Data to examine section start

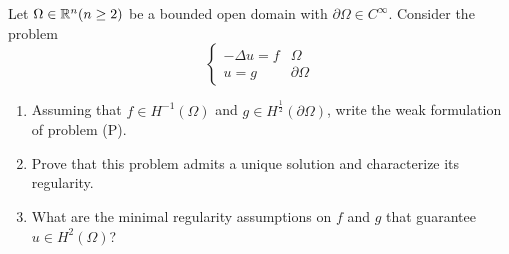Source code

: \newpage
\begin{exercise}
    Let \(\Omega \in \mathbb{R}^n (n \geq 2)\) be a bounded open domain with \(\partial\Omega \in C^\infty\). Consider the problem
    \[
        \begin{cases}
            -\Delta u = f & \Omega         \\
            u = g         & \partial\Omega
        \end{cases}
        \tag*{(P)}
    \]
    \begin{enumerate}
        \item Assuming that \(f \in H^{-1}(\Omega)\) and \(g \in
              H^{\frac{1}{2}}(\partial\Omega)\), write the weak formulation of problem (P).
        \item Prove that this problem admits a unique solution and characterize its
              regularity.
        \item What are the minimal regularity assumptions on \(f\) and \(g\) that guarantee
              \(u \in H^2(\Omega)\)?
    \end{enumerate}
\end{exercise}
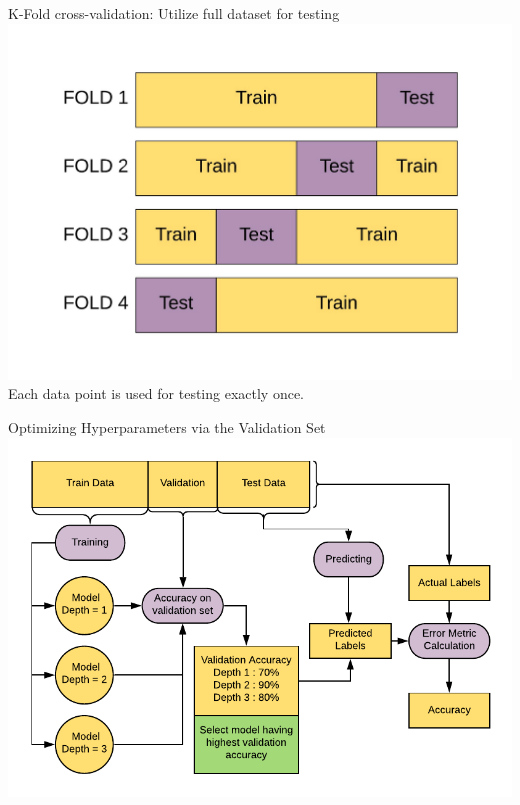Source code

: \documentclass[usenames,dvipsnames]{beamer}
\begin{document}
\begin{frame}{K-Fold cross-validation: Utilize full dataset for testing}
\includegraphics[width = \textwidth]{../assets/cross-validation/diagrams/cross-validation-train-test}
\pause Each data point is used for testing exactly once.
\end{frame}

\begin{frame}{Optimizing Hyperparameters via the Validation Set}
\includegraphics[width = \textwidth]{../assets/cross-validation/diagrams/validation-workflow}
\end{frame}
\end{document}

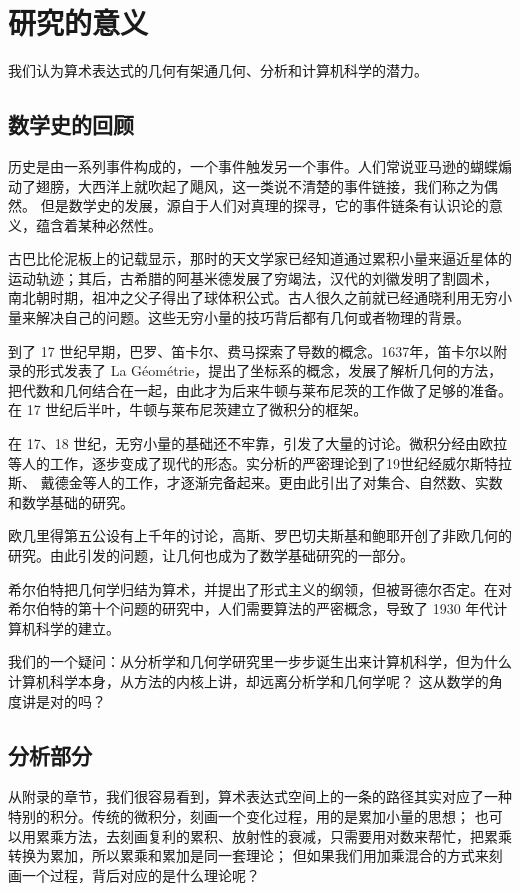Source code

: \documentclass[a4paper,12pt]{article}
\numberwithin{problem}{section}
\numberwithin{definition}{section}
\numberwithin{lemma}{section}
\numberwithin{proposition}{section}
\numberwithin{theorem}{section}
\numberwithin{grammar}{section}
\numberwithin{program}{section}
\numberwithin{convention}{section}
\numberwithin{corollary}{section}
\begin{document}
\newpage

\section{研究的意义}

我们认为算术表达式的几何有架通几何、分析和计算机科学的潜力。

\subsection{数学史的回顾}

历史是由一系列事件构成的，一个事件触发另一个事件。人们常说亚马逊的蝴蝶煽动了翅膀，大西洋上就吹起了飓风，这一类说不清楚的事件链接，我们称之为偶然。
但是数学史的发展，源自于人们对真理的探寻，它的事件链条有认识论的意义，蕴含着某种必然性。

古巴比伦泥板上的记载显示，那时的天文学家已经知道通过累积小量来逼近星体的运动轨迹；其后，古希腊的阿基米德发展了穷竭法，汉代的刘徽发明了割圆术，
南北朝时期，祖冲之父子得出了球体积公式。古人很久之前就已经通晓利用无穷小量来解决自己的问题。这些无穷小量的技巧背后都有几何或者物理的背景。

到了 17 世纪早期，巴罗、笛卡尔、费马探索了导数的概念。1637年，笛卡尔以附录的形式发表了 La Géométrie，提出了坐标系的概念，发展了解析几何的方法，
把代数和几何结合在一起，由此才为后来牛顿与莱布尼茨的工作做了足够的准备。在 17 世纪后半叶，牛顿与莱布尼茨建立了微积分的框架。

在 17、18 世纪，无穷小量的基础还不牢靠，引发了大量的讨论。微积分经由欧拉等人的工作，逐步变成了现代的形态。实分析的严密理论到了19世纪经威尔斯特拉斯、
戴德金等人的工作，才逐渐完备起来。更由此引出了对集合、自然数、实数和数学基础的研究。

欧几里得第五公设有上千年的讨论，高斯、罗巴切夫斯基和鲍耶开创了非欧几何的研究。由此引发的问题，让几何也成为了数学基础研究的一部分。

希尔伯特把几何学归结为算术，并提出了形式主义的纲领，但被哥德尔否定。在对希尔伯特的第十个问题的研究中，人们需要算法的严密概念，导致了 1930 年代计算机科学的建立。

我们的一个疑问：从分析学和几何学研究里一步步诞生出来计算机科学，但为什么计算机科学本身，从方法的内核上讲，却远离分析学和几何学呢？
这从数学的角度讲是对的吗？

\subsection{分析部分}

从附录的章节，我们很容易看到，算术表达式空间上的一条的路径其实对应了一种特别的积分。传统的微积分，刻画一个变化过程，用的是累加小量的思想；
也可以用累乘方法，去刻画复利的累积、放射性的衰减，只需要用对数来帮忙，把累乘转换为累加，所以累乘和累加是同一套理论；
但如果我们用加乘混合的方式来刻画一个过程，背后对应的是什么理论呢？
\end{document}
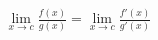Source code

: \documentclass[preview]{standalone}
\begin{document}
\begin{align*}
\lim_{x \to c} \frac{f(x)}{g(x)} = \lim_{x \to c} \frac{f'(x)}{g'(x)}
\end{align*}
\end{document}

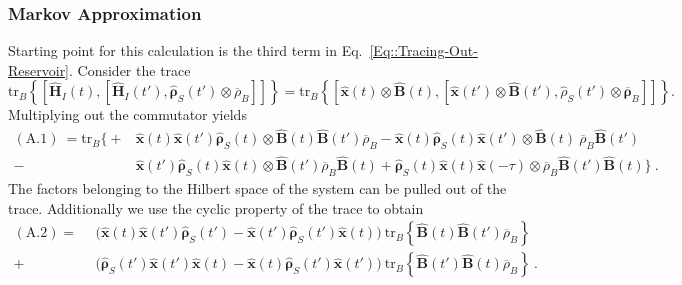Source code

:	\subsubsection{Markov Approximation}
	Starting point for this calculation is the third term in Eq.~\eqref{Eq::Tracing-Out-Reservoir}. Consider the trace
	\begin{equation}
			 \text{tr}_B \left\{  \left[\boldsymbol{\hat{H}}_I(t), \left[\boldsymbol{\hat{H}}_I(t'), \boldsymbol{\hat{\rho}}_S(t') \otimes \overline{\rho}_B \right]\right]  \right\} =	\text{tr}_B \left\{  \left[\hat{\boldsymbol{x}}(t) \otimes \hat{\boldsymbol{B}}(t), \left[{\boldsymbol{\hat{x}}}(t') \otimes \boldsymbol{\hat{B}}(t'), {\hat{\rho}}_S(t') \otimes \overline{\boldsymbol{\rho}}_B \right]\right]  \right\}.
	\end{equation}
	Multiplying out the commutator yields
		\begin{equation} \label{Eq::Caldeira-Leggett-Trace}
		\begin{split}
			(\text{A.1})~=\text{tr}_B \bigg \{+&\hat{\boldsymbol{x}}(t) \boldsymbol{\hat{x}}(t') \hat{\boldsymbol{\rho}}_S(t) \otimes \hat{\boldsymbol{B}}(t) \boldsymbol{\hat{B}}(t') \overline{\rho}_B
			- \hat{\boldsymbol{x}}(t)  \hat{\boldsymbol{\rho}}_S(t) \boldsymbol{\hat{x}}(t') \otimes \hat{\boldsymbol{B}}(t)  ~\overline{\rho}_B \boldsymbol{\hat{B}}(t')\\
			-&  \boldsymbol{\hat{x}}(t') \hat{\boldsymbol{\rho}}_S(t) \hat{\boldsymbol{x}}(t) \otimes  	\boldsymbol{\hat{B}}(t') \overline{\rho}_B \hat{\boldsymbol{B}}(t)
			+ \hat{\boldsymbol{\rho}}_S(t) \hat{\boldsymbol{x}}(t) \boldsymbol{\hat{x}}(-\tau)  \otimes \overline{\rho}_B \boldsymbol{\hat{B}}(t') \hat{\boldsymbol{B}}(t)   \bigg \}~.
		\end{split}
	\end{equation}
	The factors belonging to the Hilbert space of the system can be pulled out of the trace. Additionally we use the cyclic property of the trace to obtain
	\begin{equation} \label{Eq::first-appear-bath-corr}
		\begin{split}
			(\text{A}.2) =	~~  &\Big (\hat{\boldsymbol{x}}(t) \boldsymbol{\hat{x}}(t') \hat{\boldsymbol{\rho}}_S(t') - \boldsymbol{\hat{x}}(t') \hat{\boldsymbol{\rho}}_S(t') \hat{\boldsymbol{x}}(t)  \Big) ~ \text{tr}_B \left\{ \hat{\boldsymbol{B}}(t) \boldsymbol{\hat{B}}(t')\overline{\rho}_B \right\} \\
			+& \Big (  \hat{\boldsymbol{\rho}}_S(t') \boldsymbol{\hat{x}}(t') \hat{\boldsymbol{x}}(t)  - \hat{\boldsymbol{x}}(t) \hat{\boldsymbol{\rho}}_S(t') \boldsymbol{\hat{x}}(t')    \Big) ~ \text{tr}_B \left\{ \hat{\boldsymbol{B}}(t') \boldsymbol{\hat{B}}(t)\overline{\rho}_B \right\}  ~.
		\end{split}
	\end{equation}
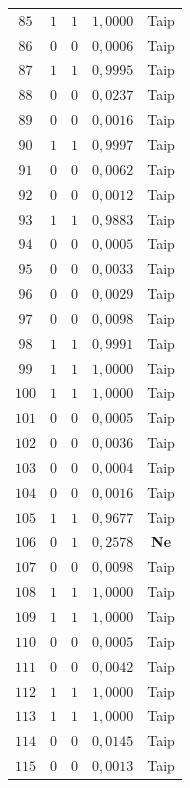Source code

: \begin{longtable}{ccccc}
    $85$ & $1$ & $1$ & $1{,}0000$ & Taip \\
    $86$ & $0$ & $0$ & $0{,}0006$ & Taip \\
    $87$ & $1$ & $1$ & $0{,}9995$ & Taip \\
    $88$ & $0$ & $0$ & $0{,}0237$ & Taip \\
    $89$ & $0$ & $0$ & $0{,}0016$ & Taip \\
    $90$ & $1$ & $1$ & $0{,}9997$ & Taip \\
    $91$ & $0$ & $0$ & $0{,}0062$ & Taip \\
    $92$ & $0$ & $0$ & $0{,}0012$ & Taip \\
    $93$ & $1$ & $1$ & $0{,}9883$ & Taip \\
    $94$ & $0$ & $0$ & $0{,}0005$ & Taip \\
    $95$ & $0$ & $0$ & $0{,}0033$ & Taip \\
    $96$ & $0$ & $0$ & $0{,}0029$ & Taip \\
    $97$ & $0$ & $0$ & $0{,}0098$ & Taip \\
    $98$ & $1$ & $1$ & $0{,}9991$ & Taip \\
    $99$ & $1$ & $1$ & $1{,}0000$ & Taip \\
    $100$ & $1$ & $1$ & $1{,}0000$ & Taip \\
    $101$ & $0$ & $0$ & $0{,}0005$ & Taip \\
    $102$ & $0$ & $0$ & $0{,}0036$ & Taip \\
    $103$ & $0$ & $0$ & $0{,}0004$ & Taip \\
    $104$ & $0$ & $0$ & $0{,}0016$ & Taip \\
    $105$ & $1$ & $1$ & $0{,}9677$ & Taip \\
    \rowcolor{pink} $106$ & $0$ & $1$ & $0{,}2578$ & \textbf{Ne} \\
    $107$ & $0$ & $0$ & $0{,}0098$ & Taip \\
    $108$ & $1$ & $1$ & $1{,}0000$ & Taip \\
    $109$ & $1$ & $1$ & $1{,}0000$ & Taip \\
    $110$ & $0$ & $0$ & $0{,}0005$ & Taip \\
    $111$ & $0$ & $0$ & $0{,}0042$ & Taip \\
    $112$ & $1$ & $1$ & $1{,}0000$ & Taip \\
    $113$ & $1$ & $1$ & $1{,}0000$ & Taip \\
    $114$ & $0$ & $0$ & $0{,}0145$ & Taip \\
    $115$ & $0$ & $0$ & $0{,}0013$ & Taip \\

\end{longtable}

Data to examine section end

The task: Determine how many lines above contain "right" and respond with that number only.

Response: 3